§ **Description of the task**
What is needed is an exact reproduction of the lines in the records below, starting at the line with "- https://segmentfault.com/a/1190000000371991" and ending at the line with "от меньшего шарика.|", both included, and nothing else; pictures stay out.

Source records

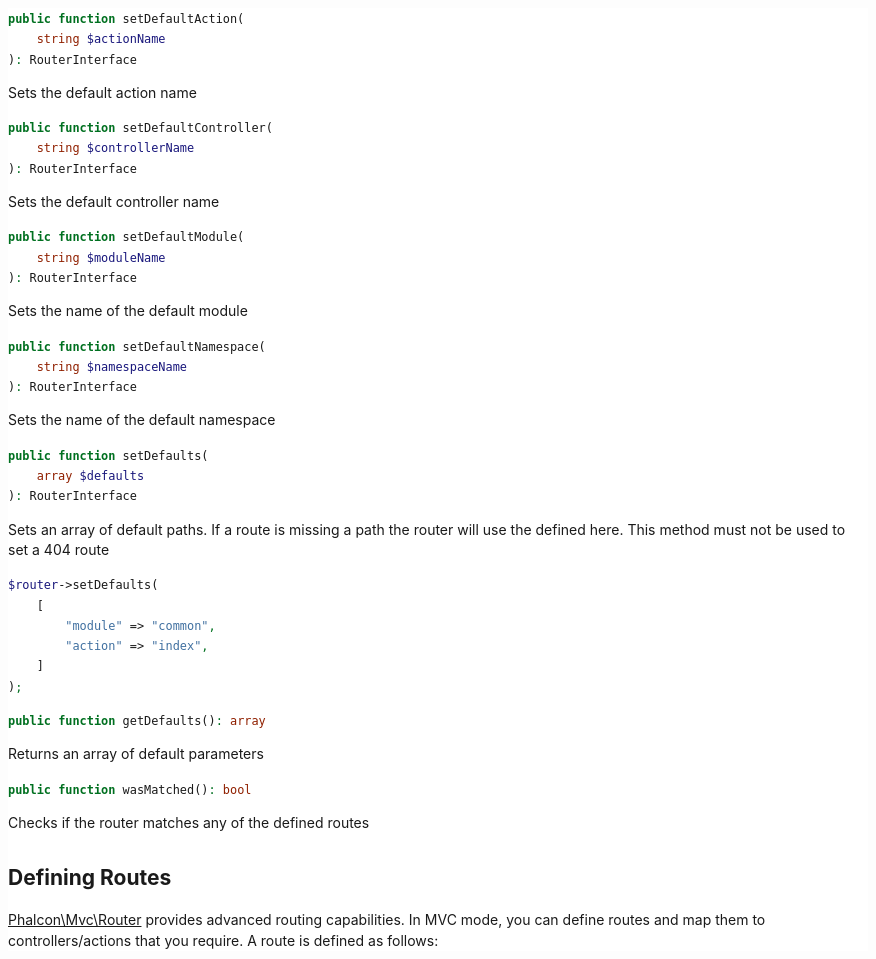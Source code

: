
 ```php
public function setDefaultAction(
    string $actionName
): RouterInterface
```
Sets the default action name

```php
public function setDefaultController(
    string $controllerName
): RouterInterface
```
Sets the default controller name

```php
public function setDefaultModule(
    string $moduleName
): RouterInterface
```
Sets the name of the default module

```php
public function setDefaultNamespace(
    string $namespaceName
): RouterInterface
```
Sets the name of the default namespace

```php
public function setDefaults(
    array $defaults
): RouterInterface
```
Sets an array of default paths. If a route is missing a path the router will use the defined here. This method must not be used to set a 404 route

```php
$router->setDefaults(
    [
        "module" => "common",
        "action" => "index",
    ]
);
```

```php
public function getDefaults(): array
```
Returns an array of default parameters

```php
public function wasMatched(): bool
```
Checks if the router matches any of the defined routes

## Defining Routes
[Phalcon\Mvc\Router][mvc-router] provides advanced routing capabilities. In MVC mode, you can define routes and map them to controllers/actions that you require. A route is defined as follows:


[devtools]: https://phalcon.io/en/download/tools
[di-injectable]: api/phalcon_di#di-injectable
[mvc-router]: api/phalcon_mvc#mvc-router
[mvc-router-annotations]: api/phalcon_mvc#mvc-router-annotations
[mvc-router-exception]: api/phalcon_mvc#mvc-router-exception
[mvc-router-group]: api/phalcon_mvc#mvc-router-group
[mvc-router-groupinterface]: api/phalcon_mvc#mvc-router-groupinterface
[mvc-router-route]: api/phalcon_mvc#mvc-router-route
[mvc-router-routeinterface]: api/phalcon_mvc#mvc-router-routeinterface
[mvc-routerinterface]: api/phalcon_mvc#mvc-routerinterface
[pcre]: https://secure.php.net/manual/en/book.pcre.php
[transformers]: https://transformers.hasbro.com/en-us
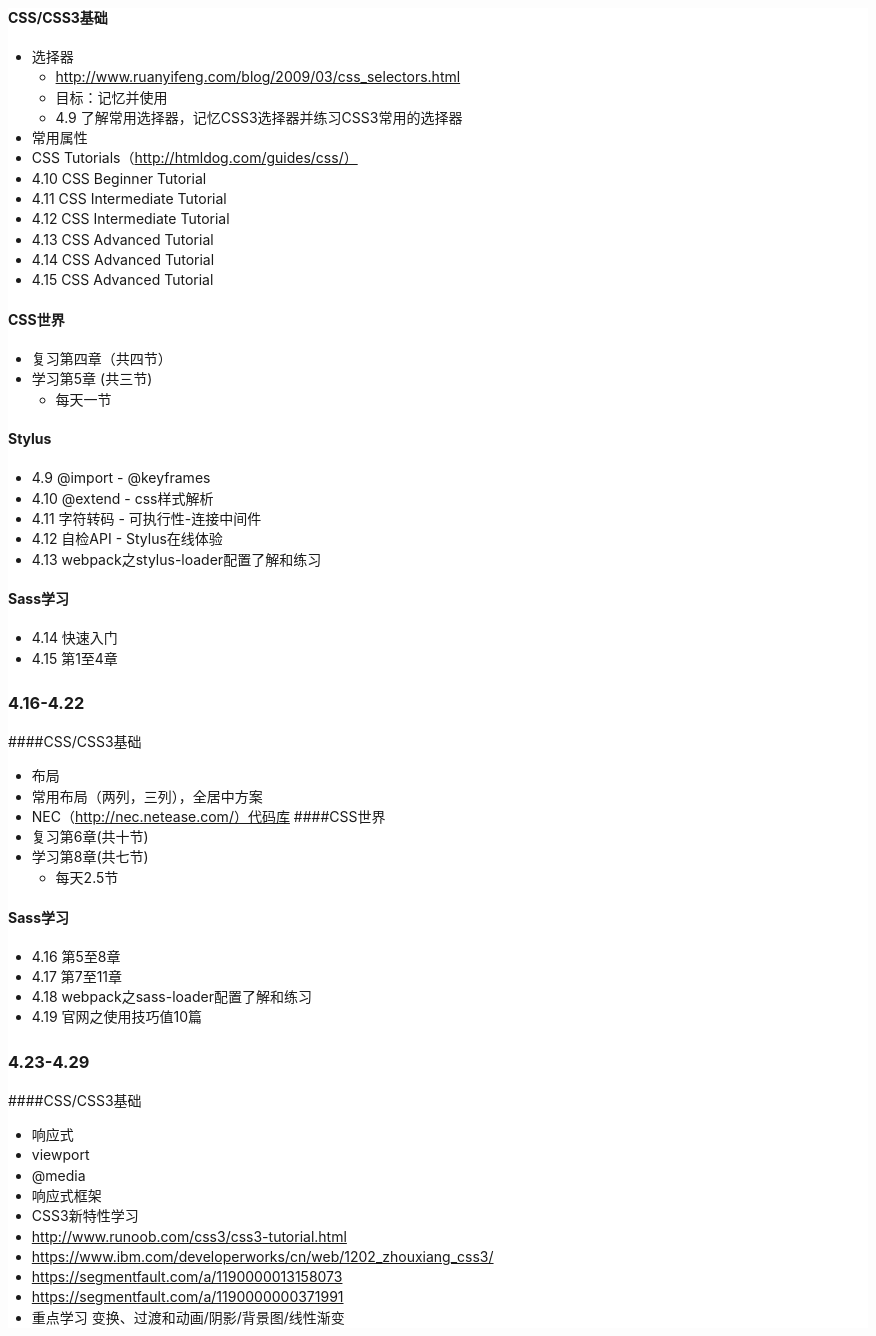#### CSS/CSS3基础
- 选择器
  - http://www.ruanyifeng.com/blog/2009/03/css_selectors.html
  - 目标：记忆并使用
  - 4.9 了解常用选择器，记忆CSS3选择器并练习CSS3常用的选择器
- 常用属性
 - CSS Tutorials（http://htmldog.com/guides/css/）
 - 4.10 CSS Beginner Tutorial
 - 4.11 CSS Intermediate Tutorial
 - 4.12 CSS Intermediate Tutorial
 - 4.13 CSS Advanced Tutorial
 - 4.14 CSS Advanced Tutorial
 - 4.15 CSS Advanced Tutorial
#### CSS世界
- 复习第四章（共四节）
- 学习第5章 (共三节)
  - 每天一节

#### Stylus
- 4.9 @import - @keyframes
- 4.10 @extend - css样式解析
- 4.11 字符转码 - 可执行性-连接中间件
- 4.12 自检API - Stylus在线体验
- 4.13 webpack之stylus-loader配置了解和练习
#### Sass学习
- 4.14 快速入门
- 4.15 第1至4章

### 4.16-4.22

####CSS/CSS3基础
- 布局
 - 常用布局（两列，三列），全居中方案
 - NEC（http://nec.netease.com/）代码库
####CSS世界
- 复习第6章(共十节)
- 学习第8章(共七节)
  - 每天2.5节
#### Sass学习
- 4.16 第5至8章
- 4.17 第7至11章
- 4.18 webpack之sass-loader配置了解和练习
- 4.19 官网之使用技巧值10篇

### 4.23-4.29

####CSS/CSS3基础
- 响应式
 - viewport
 - @media
 - 响应式框架
- CSS3新特性学习 
 - http://www.runoob.com/css3/css3-tutorial.html
 - https://www.ibm.com/developerworks/cn/web/1202_zhouxiang_css3/
 - https://segmentfault.com/a/1190000013158073
 - https://segmentfault.com/a/1190000000371991
 - 重点学习 变换、过渡和动画/阴影/背景图/线性渐变
  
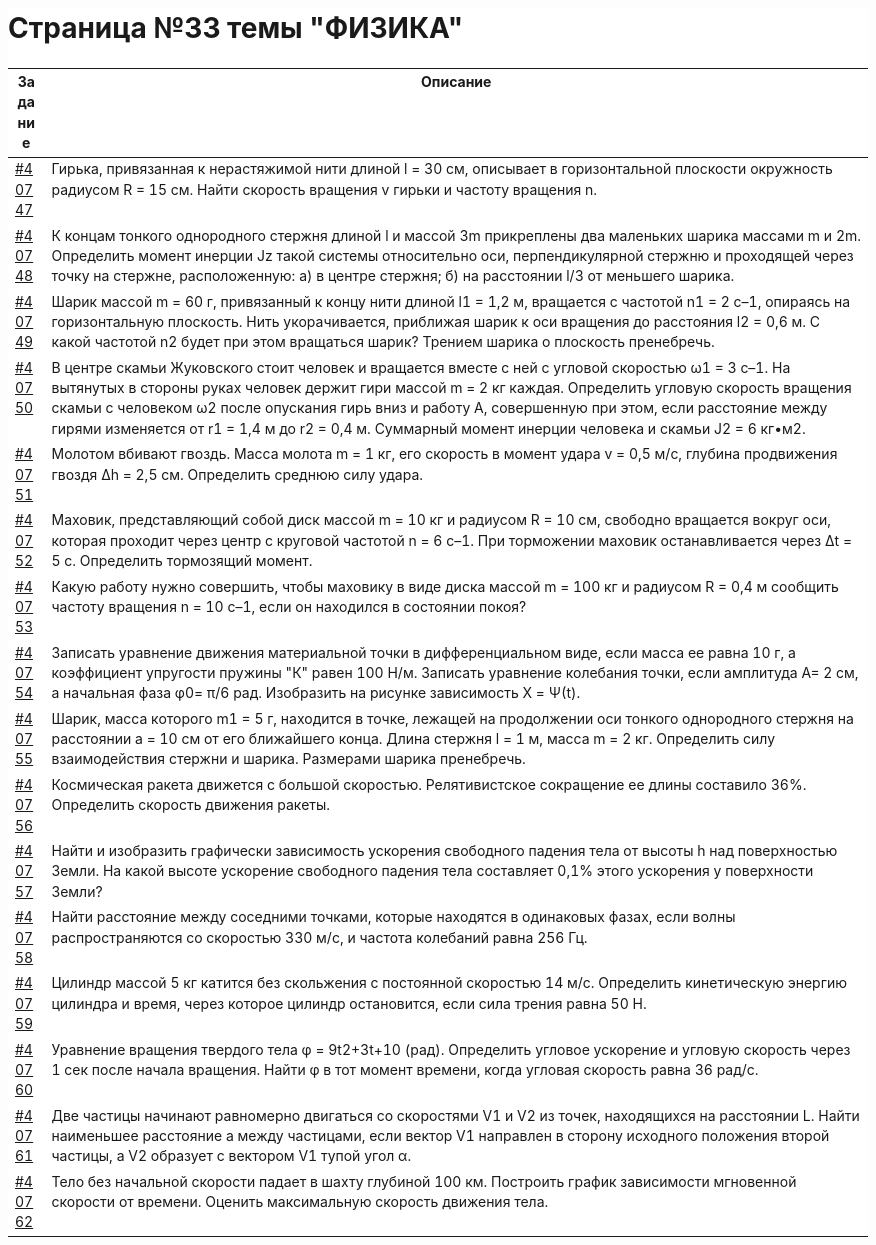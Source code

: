 # Страница №33 темы "ФИЗИКА"

| Задание | Описание |
|---|---|
|[#40747](https://github.com/kolya5544/reshenie-zadach.com.ua/tree/master/%D1%84%D0%B8%D0%B7%D0%B8%D0%BA%D0%B0/db/40747.zip)|Гирька, привязанная к нерастяжимой нити длиной l = 30 см, описывает в горизонтальной плоскости окружность радиусом R = 15 см. Найти скорость вращения v гирьки и частоту вращения n.|
|[#40748](https://github.com/kolya5544/reshenie-zadach.com.ua/tree/master/%D1%84%D0%B8%D0%B7%D0%B8%D0%BA%D0%B0/db/40748.zip)|К концам тонкого однородного стержня длиной l и массой 3m прикреплены два маленьких шарика массами m и 2m. Определить момент инерции Jz такой системы относительно оси, перпендикулярной стержню и проходящей через точку на стержне, расположенную: а) в центре стержня; б) на расстоянии l/3 от меньшего шарика.|
|[#40749](https://github.com/kolya5544/reshenie-zadach.com.ua/tree/master/%D1%84%D0%B8%D0%B7%D0%B8%D0%BA%D0%B0/db/40749.zip)|Шарик массой m = 60 г, привязанный к концу нити длиной l1 = 1,2 м, вращается с частотой n1 = 2 с–1, опираясь на горизонтальную плоскость. Нить укорачивается, приближая шарик к оси вращения до расстояния l2 = 0,6 м. С какой частотой n2 будет при этом вращаться шарик? Трением шарика о плоскость пренебречь.|
|[#40750](https://github.com/kolya5544/reshenie-zadach.com.ua/tree/master/%D1%84%D0%B8%D0%B7%D0%B8%D0%BA%D0%B0/db/40750.zip)|В центре скамьи Жуковского стоит человек и вращается вместе с ней с угловой скоростью &#969;1 = 3 с–1. На вытянутых в стороны руках человек держит гири массой m = 2 кг каждая. Определить угловую скорость вращения скамьи с человеком &#969;2 после опускания гирь вниз и работу А, совершенную при этом, если расстояние между гирями изменяется от r1 = 1,4 м до r2 = 0,4 м. Суммарный момент инерции человека и скамьи J2 = 6 кг•м2.|
|[#40751](https://github.com/kolya5544/reshenie-zadach.com.ua/tree/master/%D1%84%D0%B8%D0%B7%D0%B8%D0%BA%D0%B0/db/40751.zip)|Молотом вбивают гвоздь. Масса молота m = 1 кг, его скорость в момент удара v = 0,5 м/с, глубина продвижения гвоздя &#916;h = 2,5 см. Определить среднюю силу удара.|
|[#40752](https://github.com/kolya5544/reshenie-zadach.com.ua/tree/master/%D1%84%D0%B8%D0%B7%D0%B8%D0%BA%D0%B0/db/40752.zip)|Маховик, представляющий собой диск массой m = 10 кг и радиусом R = 10 см, свободно вращается вокруг оси, которая проходит через центр с круговой частотой n = 6 с–1. При торможении маховик останавливается через &#916;t = 5 с. Определить тормозящий момент.|
|[#40753](https://github.com/kolya5544/reshenie-zadach.com.ua/tree/master/%D1%84%D0%B8%D0%B7%D0%B8%D0%BA%D0%B0/db/40753.zip)|Какую работу нужно совершить, чтобы маховику в виде диска массой m = 100 кг и радиусом R = 0,4 м сообщить частоту вращения n = 10 c–1, если он находился в состоянии покоя?|
|[#40754](https://github.com/kolya5544/reshenie-zadach.com.ua/tree/master/%D1%84%D0%B8%D0%B7%D0%B8%D0%BA%D0%B0/db/40754.zip)|Записать уравнение движения материальной точки в дифференциальном виде, если масса ее равна 10 г, а коэффициент упругости пружины &#34;К&#34; равен 100 Н/м. Записать уравнение колебания точки, если амплитуда А= 2 см, а начальная фаза &#966;0= &#960;/6 рад. Изобразить на рисунке зависимость Х = &#936;(t).|
|[#40755](https://github.com/kolya5544/reshenie-zadach.com.ua/tree/master/%D1%84%D0%B8%D0%B7%D0%B8%D0%BA%D0%B0/db/40755.zip)|Шарик, масса которого m1 = 5 г, находится в точке, лежащей на продолжении оси тонкого однородного стержня на расстоянии а = 10 см от его ближайшего конца. Длина стержня l = 1 м, масса m = 2 кг. Определить силу взаимодействия стержни и шарика. Размерами шарика пренебречь.|
|[#40756](https://github.com/kolya5544/reshenie-zadach.com.ua/tree/master/%D1%84%D0%B8%D0%B7%D0%B8%D0%BA%D0%B0/db/40756.zip)|Космическая ракета движется с большой скоростью. Релятивистское сокращение ее длины составило 36%. Определить скорость движения ракеты.|
|[#40757](https://github.com/kolya5544/reshenie-zadach.com.ua/tree/master/%D1%84%D0%B8%D0%B7%D0%B8%D0%BA%D0%B0/db/40757.zip)|Найти и изобразить графически зависимость ускорения свободного падения тела от высоты h над поверхностью Земли. На какой высоте ускорение свободного падения тела составляет 0,1% этого ускорения у поверхности Земли?|
|[#40758](https://github.com/kolya5544/reshenie-zadach.com.ua/tree/master/%D1%84%D0%B8%D0%B7%D0%B8%D0%BA%D0%B0/db/40758.zip)|Найти расстояние между соседними точками, которые находятся в одинаковых фазах, если волны распространяются со скоростью 330 м/с, и частота колебаний равна 256 Гц.|
|[#40759](https://github.com/kolya5544/reshenie-zadach.com.ua/tree/master/%D1%84%D0%B8%D0%B7%D0%B8%D0%BA%D0%B0/db/40759.zip)|Цилиндр массой 5 кг катится без скольжения с постоянной скоростью 14 м/с. Определить кинетическую энергию цилиндра и время, через которое цилиндр остановится, если сила трения равна 50 H.|
|[#40760](https://github.com/kolya5544/reshenie-zadach.com.ua/tree/master/%D1%84%D0%B8%D0%B7%D0%B8%D0%BA%D0%B0/db/40760.zip)|Уравнение вращения твердого тела &#966; = 9t2+3t+10 (рад). Определить угловое ускорение и угловую скорость через 1 сек после начала вращения. Найти &#966; в тот момент времени, когда угловая скорость равна 36 рад/с.|
|[#40761](https://github.com/kolya5544/reshenie-zadach.com.ua/tree/master/%D1%84%D0%B8%D0%B7%D0%B8%D0%BA%D0%B0/db/40761.zip)|Две частицы начинают равномерно двигаться со скоростями V1 и V2 из точек, находящихся на расстоянии L. Найти наименьшее расстояние а между частицами, если вектор V1 направлен в сторону исходного положения второй частицы, а V2 образует с вектором V1 тупой угол &#945;.|
|[#40762](https://github.com/kolya5544/reshenie-zadach.com.ua/tree/master/%D1%84%D0%B8%D0%B7%D0%B8%D0%BA%D0%B0/db/40762.zip)|Тело без начальной скорости падает в шахту глубиной 100 км. Построить график зависимости мгновенной скорости от времени. Оценить максимальную скорость движения тела.|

§ **Answer for this exercise**
 - https://segmentfault.com/a/1190000000371991
 - 重点学习 变换、过渡和动画/阴影/背景图/线性渐变
  
Source code

: # Страница №33 темы "ФИЗИКА"

| Задание | Описание |
|---|---|
|[#40747](https://github.com/kolya5544/reshenie-zadach.com.ua/tree/master/%D1%84%D0%B8%D0%B7%D0%B8%D0%BA%D0%B0/db/40747.zip)|Гирька, привязанная к нерастяжимой нити длиной l = 30 см, описывает в горизонтальной плоскости окружность радиусом R = 15 см. Найти скорость вращения v гирьки и частоту вращения n.|
|[#40748](https://github.com/kolya5544/reshenie-zadach.com.ua/tree/master/%D1%84%D0%B8%D0%B7%D0%B8%D0%BA%D0%B0/db/40748.zip)|К концам тонкого однородного стержня длиной l и массой 3m прикреплены два маленьких шарика массами m и 2m. Определить момент инерции Jz такой системы относительно оси, перпендикулярной стержню и проходящей через точку на стержне, расположенную: а) в центре стержня; б) на расстоянии l/3 от меньшего шарика.|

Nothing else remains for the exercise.